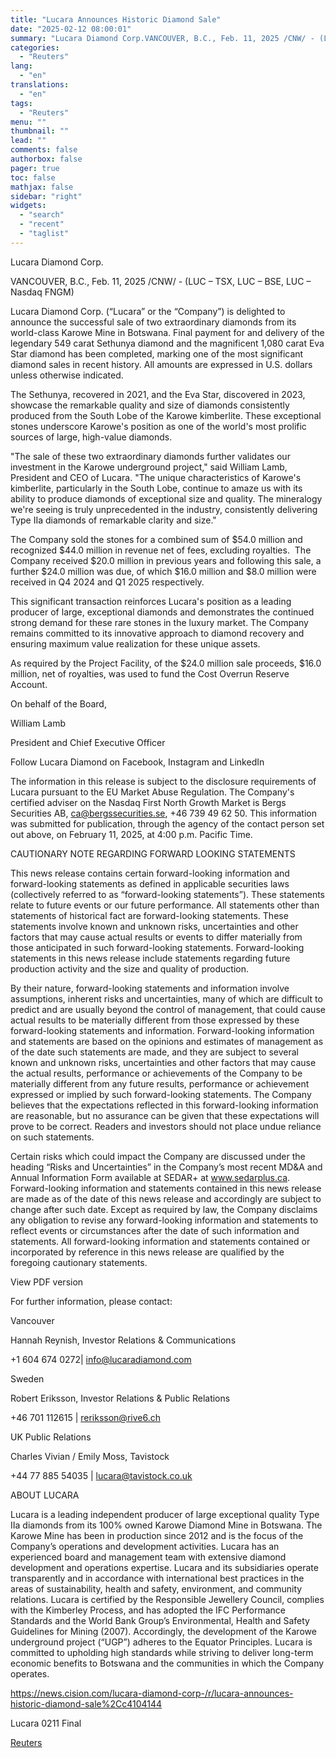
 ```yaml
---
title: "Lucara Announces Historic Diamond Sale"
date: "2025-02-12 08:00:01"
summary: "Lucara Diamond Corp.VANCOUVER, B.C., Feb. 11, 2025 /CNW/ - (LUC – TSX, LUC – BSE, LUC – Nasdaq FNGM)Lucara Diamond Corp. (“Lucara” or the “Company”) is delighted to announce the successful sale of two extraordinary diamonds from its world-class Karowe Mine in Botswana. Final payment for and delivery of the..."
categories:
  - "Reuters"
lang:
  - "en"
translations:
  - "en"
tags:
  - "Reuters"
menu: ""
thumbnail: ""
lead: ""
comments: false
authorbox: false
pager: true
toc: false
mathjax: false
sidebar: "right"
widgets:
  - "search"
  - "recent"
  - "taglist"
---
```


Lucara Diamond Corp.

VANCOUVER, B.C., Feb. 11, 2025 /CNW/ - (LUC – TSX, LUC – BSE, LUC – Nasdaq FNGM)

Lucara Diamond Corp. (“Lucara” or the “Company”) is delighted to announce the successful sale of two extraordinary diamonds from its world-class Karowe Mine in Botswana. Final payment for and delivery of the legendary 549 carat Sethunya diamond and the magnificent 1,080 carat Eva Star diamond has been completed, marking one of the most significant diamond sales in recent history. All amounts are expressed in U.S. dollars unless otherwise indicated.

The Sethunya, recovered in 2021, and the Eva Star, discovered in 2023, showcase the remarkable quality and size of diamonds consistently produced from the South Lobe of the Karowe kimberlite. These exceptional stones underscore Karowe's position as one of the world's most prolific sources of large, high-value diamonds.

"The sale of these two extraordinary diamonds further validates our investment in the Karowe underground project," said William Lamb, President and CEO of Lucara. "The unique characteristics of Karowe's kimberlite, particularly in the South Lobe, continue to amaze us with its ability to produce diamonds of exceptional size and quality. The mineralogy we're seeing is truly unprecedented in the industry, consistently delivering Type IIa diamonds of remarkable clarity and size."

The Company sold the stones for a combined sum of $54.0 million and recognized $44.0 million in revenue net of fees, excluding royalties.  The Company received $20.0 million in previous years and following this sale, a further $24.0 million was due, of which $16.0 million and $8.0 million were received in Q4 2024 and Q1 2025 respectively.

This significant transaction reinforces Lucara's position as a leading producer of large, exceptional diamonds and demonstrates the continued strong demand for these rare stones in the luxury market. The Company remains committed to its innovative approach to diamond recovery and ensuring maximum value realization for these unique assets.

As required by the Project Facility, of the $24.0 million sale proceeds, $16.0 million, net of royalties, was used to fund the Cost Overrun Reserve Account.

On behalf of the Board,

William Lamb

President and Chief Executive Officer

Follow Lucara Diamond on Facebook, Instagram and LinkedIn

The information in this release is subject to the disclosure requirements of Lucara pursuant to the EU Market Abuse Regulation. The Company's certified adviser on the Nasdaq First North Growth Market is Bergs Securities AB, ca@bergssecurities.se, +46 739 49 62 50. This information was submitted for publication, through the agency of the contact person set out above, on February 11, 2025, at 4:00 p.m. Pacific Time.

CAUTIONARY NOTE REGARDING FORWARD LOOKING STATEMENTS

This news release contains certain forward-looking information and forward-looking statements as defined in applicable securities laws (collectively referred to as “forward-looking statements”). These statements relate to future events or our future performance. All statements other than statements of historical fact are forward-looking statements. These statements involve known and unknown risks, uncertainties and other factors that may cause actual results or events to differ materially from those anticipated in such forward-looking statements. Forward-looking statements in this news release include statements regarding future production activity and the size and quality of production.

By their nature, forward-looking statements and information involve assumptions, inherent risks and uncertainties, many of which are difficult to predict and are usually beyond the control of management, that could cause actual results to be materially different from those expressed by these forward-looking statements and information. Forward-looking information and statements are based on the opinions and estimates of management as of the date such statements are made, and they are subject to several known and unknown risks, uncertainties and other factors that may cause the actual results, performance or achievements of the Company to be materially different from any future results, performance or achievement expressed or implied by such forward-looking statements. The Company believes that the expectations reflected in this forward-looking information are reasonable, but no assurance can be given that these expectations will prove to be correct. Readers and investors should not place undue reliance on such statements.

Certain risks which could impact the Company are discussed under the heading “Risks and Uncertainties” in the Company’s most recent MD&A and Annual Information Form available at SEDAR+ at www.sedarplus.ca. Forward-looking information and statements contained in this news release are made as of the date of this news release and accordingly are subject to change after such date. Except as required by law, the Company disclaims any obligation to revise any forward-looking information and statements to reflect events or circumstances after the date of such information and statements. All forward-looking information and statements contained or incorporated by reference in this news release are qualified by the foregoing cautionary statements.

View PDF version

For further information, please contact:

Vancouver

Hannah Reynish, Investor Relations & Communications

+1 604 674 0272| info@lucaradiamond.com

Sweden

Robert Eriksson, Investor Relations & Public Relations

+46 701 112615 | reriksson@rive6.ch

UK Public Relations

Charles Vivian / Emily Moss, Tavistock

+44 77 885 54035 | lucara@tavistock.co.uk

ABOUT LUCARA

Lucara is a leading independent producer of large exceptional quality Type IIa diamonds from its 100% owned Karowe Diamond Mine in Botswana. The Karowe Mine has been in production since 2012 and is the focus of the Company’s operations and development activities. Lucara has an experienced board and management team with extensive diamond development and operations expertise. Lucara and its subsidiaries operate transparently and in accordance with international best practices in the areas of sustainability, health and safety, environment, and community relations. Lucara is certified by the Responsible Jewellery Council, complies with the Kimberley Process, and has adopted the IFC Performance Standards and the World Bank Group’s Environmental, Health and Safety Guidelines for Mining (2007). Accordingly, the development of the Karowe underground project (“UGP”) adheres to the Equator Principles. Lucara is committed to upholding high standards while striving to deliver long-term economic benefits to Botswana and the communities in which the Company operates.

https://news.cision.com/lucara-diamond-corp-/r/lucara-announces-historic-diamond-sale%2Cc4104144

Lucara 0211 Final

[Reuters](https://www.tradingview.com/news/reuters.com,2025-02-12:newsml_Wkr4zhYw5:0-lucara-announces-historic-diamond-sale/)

====

Exercise aim:
Once the lines of the entries containing the word "value" have been counted, report the number alone.

Written response:
2